╔══

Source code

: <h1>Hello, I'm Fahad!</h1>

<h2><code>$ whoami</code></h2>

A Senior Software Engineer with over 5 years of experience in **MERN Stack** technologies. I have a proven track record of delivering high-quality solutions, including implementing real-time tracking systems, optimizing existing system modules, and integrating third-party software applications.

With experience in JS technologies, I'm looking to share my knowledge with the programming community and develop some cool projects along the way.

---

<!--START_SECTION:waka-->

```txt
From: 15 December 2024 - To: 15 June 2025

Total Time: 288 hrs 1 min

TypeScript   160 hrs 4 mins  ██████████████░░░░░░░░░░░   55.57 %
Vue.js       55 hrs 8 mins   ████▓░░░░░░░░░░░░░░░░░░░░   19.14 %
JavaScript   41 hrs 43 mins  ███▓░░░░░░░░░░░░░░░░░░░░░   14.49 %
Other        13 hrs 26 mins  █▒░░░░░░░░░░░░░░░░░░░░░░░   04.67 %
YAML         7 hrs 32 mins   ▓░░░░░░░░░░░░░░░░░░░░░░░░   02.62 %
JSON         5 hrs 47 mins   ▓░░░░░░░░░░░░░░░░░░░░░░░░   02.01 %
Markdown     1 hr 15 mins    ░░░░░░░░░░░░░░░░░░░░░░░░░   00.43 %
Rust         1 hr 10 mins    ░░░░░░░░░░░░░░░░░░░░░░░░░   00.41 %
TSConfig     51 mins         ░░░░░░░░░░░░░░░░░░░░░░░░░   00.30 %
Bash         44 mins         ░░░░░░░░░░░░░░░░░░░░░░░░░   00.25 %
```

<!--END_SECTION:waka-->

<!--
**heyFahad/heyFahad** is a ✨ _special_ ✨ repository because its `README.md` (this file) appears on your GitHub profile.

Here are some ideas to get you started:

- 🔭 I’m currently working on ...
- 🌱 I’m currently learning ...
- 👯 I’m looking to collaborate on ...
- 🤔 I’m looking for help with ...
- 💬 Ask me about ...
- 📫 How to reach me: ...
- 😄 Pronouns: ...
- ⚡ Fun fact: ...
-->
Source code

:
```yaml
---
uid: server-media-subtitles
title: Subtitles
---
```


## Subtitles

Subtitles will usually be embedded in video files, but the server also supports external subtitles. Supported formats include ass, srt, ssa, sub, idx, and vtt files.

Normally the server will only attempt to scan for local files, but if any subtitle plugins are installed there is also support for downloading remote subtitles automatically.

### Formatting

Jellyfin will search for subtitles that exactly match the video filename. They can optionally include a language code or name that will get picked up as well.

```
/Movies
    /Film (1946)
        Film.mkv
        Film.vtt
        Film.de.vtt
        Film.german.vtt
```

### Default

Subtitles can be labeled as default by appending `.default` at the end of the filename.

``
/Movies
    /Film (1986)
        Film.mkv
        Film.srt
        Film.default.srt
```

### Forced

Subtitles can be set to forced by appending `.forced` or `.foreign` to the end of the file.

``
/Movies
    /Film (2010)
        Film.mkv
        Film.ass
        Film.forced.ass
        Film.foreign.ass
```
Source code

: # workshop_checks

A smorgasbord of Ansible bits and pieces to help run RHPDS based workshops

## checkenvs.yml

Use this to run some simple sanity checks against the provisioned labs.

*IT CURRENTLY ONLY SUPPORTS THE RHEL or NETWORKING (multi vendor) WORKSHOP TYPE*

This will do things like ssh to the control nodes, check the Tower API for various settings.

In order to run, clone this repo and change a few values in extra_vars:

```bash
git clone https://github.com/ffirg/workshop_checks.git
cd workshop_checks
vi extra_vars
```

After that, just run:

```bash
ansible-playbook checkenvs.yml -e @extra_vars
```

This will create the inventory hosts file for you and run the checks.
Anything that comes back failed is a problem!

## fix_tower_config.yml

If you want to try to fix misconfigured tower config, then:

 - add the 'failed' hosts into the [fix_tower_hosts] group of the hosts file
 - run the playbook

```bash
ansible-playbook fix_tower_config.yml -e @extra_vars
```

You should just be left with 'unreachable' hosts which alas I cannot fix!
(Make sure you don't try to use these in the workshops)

╚══

** Goal of the exercise **
Determine how many lines of the data contain "video" and give nothing but that number.

** Solution to this exercise **
2